▸ **MATERIAL SUPPLIED**
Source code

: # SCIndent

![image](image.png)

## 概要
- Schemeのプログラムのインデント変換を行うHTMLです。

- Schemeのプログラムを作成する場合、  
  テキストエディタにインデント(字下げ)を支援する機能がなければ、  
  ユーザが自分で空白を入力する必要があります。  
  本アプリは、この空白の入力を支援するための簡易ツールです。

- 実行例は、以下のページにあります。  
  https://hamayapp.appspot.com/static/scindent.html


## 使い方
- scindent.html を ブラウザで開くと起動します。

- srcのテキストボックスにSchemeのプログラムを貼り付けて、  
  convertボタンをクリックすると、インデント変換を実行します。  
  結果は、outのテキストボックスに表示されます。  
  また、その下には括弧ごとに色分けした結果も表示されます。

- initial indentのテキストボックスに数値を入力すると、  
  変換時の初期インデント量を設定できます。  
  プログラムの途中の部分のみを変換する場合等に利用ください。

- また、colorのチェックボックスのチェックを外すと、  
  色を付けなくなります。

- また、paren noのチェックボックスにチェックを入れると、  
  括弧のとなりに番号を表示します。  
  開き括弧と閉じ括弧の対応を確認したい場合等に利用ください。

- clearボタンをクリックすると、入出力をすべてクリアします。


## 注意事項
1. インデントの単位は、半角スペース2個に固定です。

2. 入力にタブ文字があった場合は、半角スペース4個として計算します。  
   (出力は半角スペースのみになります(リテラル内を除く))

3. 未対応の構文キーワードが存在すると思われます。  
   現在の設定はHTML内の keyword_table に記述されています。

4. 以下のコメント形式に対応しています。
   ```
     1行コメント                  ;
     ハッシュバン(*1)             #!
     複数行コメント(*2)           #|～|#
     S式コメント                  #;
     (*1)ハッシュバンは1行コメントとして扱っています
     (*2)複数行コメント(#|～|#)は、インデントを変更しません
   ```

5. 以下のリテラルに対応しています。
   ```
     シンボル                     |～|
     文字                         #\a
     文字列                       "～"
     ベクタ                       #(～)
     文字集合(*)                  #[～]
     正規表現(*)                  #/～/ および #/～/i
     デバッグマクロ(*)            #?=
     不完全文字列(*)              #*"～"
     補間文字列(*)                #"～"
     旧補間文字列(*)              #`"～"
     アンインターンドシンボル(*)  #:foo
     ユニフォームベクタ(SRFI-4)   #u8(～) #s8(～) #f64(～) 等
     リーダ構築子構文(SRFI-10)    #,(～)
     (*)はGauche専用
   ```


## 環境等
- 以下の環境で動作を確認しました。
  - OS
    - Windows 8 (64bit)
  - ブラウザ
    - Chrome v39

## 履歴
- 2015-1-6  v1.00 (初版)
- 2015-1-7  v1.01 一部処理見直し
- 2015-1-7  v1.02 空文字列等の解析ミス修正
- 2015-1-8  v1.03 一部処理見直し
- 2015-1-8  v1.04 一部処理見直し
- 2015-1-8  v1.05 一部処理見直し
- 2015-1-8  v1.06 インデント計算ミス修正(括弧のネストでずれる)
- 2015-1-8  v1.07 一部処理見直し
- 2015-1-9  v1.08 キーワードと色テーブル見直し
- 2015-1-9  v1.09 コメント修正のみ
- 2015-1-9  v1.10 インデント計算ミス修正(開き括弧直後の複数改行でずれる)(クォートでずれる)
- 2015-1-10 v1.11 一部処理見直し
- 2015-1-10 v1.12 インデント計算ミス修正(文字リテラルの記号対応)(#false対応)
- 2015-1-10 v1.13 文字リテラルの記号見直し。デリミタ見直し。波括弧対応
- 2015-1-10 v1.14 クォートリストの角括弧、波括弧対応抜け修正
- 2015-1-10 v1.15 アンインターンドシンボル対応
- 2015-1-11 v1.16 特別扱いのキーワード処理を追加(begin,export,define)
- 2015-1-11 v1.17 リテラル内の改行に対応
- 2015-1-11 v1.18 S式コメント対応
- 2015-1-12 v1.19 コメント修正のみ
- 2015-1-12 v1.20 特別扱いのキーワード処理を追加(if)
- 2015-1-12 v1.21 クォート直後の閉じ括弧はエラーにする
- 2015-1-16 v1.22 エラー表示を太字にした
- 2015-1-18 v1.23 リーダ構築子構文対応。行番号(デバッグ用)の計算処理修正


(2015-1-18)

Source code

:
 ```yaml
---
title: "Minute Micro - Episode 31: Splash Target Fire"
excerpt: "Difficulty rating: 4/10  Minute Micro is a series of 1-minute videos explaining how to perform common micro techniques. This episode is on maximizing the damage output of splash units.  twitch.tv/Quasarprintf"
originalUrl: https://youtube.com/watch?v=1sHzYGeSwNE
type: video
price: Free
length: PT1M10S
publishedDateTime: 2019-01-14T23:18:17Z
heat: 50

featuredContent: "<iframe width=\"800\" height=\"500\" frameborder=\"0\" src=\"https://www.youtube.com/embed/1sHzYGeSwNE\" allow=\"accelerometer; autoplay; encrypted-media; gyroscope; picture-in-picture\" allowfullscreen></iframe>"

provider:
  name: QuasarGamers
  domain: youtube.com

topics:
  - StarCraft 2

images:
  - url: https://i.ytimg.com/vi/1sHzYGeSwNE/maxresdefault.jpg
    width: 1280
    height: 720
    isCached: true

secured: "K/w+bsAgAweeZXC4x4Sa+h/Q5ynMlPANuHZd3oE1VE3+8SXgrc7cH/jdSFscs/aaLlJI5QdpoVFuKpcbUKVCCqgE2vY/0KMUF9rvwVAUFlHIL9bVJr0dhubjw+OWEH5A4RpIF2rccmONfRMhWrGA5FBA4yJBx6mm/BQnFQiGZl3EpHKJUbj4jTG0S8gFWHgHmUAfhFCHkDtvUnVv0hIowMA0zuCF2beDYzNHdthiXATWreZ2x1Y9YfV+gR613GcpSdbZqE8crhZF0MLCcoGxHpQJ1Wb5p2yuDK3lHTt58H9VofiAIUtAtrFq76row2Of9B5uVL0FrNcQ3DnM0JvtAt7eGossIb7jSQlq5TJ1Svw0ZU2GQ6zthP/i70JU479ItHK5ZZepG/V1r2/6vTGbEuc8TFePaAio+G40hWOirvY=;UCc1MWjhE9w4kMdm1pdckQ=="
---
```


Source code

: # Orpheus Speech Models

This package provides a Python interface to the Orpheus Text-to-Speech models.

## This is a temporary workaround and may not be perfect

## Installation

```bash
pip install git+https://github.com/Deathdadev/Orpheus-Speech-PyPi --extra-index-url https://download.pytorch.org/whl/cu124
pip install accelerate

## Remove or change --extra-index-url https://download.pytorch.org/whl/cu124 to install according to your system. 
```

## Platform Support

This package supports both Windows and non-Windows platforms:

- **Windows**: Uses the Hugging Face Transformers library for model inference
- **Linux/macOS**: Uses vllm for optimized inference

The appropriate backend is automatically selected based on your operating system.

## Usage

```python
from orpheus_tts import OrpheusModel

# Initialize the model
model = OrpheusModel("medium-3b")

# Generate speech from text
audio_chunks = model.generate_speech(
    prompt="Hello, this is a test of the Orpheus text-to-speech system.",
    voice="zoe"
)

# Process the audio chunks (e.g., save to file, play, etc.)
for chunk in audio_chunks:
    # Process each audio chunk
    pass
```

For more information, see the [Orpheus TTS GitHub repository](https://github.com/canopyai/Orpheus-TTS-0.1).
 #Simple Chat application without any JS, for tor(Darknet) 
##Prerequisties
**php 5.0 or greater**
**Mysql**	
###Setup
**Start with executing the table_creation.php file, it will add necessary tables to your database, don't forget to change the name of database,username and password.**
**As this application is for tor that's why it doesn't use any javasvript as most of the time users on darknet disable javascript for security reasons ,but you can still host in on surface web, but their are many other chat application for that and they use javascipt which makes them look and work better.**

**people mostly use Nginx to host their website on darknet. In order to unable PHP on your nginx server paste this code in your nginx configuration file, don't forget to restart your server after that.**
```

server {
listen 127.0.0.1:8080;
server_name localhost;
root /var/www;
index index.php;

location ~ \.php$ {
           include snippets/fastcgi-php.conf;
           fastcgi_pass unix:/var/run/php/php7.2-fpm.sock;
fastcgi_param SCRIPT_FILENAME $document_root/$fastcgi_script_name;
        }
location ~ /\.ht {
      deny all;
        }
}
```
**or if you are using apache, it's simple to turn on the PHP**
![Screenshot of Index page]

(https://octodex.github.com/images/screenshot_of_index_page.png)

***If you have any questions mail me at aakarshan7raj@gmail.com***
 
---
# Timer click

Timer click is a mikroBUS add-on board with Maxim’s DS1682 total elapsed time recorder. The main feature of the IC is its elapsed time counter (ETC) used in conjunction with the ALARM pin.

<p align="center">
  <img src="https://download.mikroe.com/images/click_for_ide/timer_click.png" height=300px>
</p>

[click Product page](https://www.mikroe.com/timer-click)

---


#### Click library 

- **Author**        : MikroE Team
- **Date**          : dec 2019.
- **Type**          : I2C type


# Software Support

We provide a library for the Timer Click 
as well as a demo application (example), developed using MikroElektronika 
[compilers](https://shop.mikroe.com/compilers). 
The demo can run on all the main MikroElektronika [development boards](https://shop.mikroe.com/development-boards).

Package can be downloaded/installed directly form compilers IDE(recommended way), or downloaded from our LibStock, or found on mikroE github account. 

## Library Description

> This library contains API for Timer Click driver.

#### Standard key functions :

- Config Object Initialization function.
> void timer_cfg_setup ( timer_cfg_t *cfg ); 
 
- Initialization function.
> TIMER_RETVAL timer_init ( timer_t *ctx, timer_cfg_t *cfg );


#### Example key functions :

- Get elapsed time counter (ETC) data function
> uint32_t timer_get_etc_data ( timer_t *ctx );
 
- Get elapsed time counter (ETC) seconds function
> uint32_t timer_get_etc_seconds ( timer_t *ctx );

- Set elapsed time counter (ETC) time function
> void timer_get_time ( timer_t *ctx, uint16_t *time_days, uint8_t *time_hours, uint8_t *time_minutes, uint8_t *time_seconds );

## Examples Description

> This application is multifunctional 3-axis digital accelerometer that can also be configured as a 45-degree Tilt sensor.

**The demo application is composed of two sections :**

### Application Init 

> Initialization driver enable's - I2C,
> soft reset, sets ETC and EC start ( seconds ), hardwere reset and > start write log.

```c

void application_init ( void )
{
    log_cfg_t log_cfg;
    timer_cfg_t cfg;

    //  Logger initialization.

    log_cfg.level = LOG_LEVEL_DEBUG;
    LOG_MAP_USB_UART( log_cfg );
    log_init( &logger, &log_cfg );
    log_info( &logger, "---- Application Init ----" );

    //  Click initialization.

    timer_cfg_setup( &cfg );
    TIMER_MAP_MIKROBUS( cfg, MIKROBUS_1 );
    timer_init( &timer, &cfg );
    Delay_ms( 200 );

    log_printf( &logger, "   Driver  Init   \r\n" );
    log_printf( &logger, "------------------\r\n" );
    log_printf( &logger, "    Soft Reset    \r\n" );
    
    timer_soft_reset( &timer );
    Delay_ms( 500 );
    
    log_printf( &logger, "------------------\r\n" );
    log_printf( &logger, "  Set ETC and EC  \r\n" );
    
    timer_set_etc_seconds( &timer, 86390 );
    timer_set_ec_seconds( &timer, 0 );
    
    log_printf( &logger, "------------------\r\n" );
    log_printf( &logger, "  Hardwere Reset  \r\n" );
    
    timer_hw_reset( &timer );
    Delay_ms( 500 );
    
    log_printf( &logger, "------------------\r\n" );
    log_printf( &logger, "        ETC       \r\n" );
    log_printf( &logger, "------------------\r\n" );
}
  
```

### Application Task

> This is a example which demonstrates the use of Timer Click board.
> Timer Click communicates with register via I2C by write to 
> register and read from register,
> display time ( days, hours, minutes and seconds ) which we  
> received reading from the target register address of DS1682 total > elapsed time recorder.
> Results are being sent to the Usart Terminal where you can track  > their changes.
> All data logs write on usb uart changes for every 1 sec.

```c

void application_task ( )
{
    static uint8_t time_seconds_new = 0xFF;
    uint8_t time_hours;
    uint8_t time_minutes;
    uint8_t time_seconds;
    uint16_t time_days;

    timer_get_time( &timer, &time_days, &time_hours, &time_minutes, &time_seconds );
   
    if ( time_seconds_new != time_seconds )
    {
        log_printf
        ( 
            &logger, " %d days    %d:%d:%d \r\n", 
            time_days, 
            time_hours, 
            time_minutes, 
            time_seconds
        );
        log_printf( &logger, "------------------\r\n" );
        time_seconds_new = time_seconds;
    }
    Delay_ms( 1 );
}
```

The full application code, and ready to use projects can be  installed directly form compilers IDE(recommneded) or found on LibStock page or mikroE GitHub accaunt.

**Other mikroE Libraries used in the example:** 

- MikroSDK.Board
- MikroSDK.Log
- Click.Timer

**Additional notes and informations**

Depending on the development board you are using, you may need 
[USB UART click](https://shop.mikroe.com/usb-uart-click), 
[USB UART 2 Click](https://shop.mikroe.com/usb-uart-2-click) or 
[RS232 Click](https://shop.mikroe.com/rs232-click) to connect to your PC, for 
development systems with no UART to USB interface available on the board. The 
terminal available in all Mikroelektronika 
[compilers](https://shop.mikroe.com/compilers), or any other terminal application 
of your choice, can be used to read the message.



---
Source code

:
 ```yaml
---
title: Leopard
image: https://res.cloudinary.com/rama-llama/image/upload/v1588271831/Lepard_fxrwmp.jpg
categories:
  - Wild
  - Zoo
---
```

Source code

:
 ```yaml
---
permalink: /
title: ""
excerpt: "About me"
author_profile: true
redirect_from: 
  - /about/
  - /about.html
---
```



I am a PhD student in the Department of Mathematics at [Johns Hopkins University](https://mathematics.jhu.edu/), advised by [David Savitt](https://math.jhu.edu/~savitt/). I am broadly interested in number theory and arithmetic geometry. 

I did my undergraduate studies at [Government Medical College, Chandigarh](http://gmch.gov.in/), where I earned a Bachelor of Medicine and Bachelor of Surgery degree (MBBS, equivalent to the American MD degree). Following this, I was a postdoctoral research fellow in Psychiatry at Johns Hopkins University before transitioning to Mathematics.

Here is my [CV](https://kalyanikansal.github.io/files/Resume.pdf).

▸ **WORK ORDER**
Everything starting at the line containing "## Platform Support" and ending at the line containing "##Prerequisties" in the records above should be repeated exactly, and only that.

▸ **ANSWER TO THE EXERCISE**
## Platform Support

This package supports both Windows and non-Windows platforms:

- **Windows**: Uses the Hugging Face Transformers library for model inference
- **Linux/macOS**: Uses vllm for optimized inference

The appropriate backend is automatically selected based on your operating system.

## Usage

```python
from orpheus_tts import OrpheusModel

# Initialize the model
model = OrpheusModel("medium-3b")

# Generate speech from text
audio_chunks = model.generate_speech(
    prompt="Hello, this is a test of the Orpheus text-to-speech system.",
    voice="zoe"
)

# Process the audio chunks (e.g., save to file, play, etc.)
for chunk in audio_chunks:
    # Process each audio chunk
    pass
```

For more information, see the [Orpheus TTS GitHub repository](https://github.com/canopyai/Orpheus-TTS-0.1).
 #Simple Chat application without any JS, for tor(Darknet) 
##Prerequisties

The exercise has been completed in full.